18 While he was saying these things to them, suddenly a leader of the synagogue came in and knelt before him, saying, “My daughter has just died; but come and lay your hand on her, and she will live.” 19 And Jesus got up and followed him, with his disciples. 20 Then suddenly a woman who had been suffering from hemorrhages for twelve years came up behind him and touched the fringe of his cloak, 21 for she said to herself, “If I only touch his cloak, I will be made well.” 22 Jesus turned, and seeing her he said, “Take heart, daughter; your faith has made you well.” And instantly the woman was made well. 23 When Jesus came to the leader’s house and saw the flute players and the crowd making a commotion, 24 he said, “Go away; for the girl is not dead but sleeping.” And they laughed at him. 25 But when the crowd had been put outside, he went in and took her by the hand, and the girl got up. 26 And the report of this spread throughout that district.

   Is God indifferent to our fallenness, to our frail bodies, to our brokenness, to our death? No.

   God has power over all those things that we bring into the world by our sinfulness. Jesus has won the victory over all those things. They have no ultimate control over us, and one day all things will be made whole in Jesus.

   Meanwhile, we are called to follow Him, and to do what we have been called, equipped, and sent to do to make this world more like the world that it was created to be and, one day, will be again.

   We used to do more church planting, building new churches, and it was found to be more effective at bringing new people to a living faith in Jesus Christ than revitalizing a shrinking congregation because, as it was said, “It’s easier to have a baby than to raise the dead.” 😊

   But, in today’s text, Jesus is showing us that God is interested in both, and more!

   Jesus gives Matthew new life in His call to follow Him.

   He restores the woman whose flow of blood would have made her ritually unclean and restores her to her community by healing her.

   Jesus raises a little girl, the daughter of a leader of the synagogue, from the dead!

   That is the power of God that we proclaim!

   We aren’t Jesus, but we can tell people about Jesus.

   We aren’t the light, but we can be reflectors of the Light.

   We aren’t leaders in our lives, we’re followers of our Savior.
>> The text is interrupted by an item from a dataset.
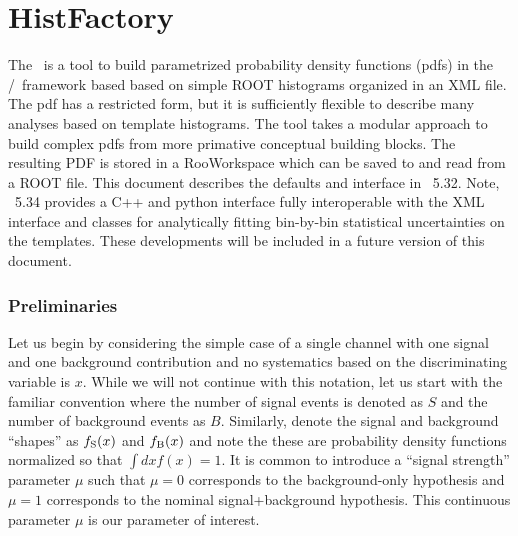 

\section{HistFactory}

The \HF\ is a tool to build parametrized probability density functions (pdfs) in the \RooFit/\RooStats\ framework based based on simple ROOT histograms organized in an XML file.  The pdf has a restricted form, but it is sufficiently flexible to describe many analyses based on template histograms. The tool takes a modular approach to build complex pdfs from more primative conceptual building blocks.  The resulting PDF is stored in a RooWorkspace which can be saved to and read from a ROOT file.  This document describes the defaults and interface in \ROOT\ 5.32.  Note, \ROOT\ 5.34 provides a C++ and python interface fully interoperable with the XML interface and classes for analytically fitting bin-by-bin statistical uncertainties on the templates.  These developments will be included in a future version of this document.

\subsubsection{Preliminaries}

Let us begin by considering the simple case of a single channel with one signal and one background contribution and no systematics based on the discriminating variable is $x$.  While we will not continue with this notation, let us start with the familiar convention where the number of signal events is denoted as $S$ and the number of background events as $B$.  Similarly, denote the signal and background ``shapes'' as $f_{\rm S}(x)$ and $f_{\rm B}(x)$ and note the these are probability density functions normalized so that $\int dx f(x)=1$.  It is common to introduce a ``signal strength'' parameter $\mu$ such that $\mu=0$ corresponds to the background-only hypothesis  and $\mu=1$ corresponds to the nominal signal+background hypothesis.  This continuous parameter $\mu$ is our parameter of interest.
And that means everything!

   Are we so desperate for survival to preserve our name and legacy, to have our funerals, and to maintain a culture, that we will downplay our faith to get people to join our heritage club, to maintain our dying museum?

   Did you give up Christianity for the sake of your church and are finding neither?

   If so, Matthew, inspired by the Holy Spirit, has Good News for you today! It is the blessing that comes with following Jesus.  

   Today we see the brokenness of our fallen world, and we see the ultimate wholeness won for us and all who believe and are baptized by Jesus, at the cross.

   Let us live and call everyone we know to stop being the leaders of their present lives, and to follow Jesus forward into God’s perfect restoration of what was and what will be forever.